Daby Toure had a rural upbringing in Mauritania, but this first solo album betrays his Senegalese family roots. Toure's father tried to push him away from music, but Daby snatched secret guitar time, and in 1989 his brothers invited him to join their Toure Kunda band in Paris. Later, Daby formed Toure Toure with his cousin Omar.

Daby writes his own material, and is a virtual one-man band, layering up all of his own guitar, bass and percussion parts. His voice is wide-ranging.Its bass parts trimmed with a variety of subtle mixing desk effects, the higher tones left free to float with a pure and clear natural sound. Toure's basslines are the beating heart of each song, flanked by detailed percussion, with delicate acoustic guitar taking care of the crucial verse frameworks.

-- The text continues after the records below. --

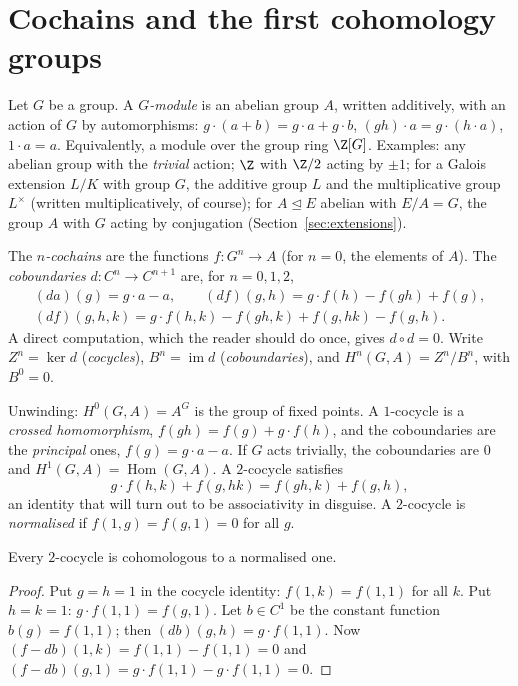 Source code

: \section{Cochains and the first cohomology groups}

Let $G$ be a group. A \emph{$G$-module} is an abelian group $A$, written additively, with an action of $G$ by automorphisms: $g\cdot(a+b)=g\cdot a+g\cdot b$, $(gh)\cdot a=g\cdot(h\cdot a)$, $1\cdot a=a$. Equivalently, a module over the
group ring $\Z[G]$. Examples: any abelian group with the \emph{trivial} action; $\Z$ with $\Z/2$ acting by $\pm1$; for a Galois extension $L/K$ with group $G$, the additive group $L$ and the multiplicative group $L^\times$ (written
multiplicatively, of course); for $A\trianglelefteq E$ abelian with $E/A=G$, the group $A$ with $G$ acting by conjugation (Section~\ref{sec:extensions}).

\begin{definition}\label{def:cochains}
The \emph{$n$-cochains} are the functions $f\colon G^n\to A$ (for $n=0$, the elements of $A$). The \emph{coboundaries} $d\colon C^n\to C^{n+1}$ are, for $n=0,1,2$,
\[
\begin{gathered}
(da)(g)=g\cdot a-a,\qquad(df)(g,h)=g\cdot f(h)-f(gh)+f(g),\\
(df)(g,h,k)=g\cdot f(h,k)-f(gh,k)+f(g,hk)-f(g,h).
\end{gathered}
\]
A direct computation, which the reader should do once, gives $d\circ d=0$. Write $Z^n=\ker d$ (\emph{cocycles}), $B^n=\operatorname{im}d$ (\emph{coboundaries}), and $H^n(G,A)=Z^n/B^n$, with $B^0=0$.
\end{definition}

Unwinding: $H^0(G,A)=A^G$ is the group of fixed points. A $1$-cocycle is a \emph{crossed homomorphism}, $f(gh)=f(g)+g\cdot f(h)$, and the coboundaries are the \emph{principal} ones, $f(g)=g\cdot a-a$. If $G$ acts trivially, the
coboundaries are $0$ and $H^1(G,A)=\operatorname{Hom}(G,A)$. A $2$-cocycle satisfies
\[
g\cdot f(h,k)+f(g,hk)=f(gh,k)+f(g,h),
\]
an identity that will turn out to be associativity in disguise. A $2$-cocycle is \emph{normalised} if $f(1,g)=f(g,1)=0$ for all $g$.

\begin{lemma}\label{lem:normalised}
Every $2$-cocycle is cohomologous to a normalised one.
\end{lemma}

\begin{proof}
Put $g=h=1$ in the cocycle identity: $f(1,k)=f(1,1)$ for all $k$. Put $h=k=1$: $g\cdot f(1,1)=f(g,1)$. Let $b\in C^1$ be the constant function $b(g)=f(1,1)$; then $(db)(g,h)=g\cdot f(1,1)$. Now
$(f-db)(1,k)=f(1,1)-f(1,1)=0$ and $(f-db)(g,1)=g\cdot f(1,1)-g\cdot f(1,1)=0$.
\end{proof}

Most of the Mauritanian music heard in the UK is of the hardcore desert variety, best exemplified by the throaty singing style of Dimi Mint Abba. Toure's music has passed through a Parisian studio filter. His co-producer and keyboardist is Cyrille Dufay, whose contributions are always tastefully shaded. A song like "Yaw" will include sampled loops and echo-percussion, but these trimmings don't interfere with the illusion of acoustic space. Toure repeatedly aims for a mesmerising mood, which can sometimes relax into blandness. "Bary" has a Malian feel, particularly with its sawing electric cello lines, whilst "Dendecuba" boasts one of the album's strongest melodies. "Hammadi" and "Fabe" are infused with a great sadness, as Daby's voice takes on a raw aspect for the latter tune, set against a trailing melodica line. This album's only drawback is a cumulative sense of sameness as the songs unfold.

Toure has already supported Peter Gabriel on the Still Growing Up tour, and also appeared on the main stage at WOMAD 2004 in Reading. His approach is perfect for global music crossover success, managing to retain its rootsy qualities at the same time as forging ahead with an individualist singer-songwriter pop-fusion.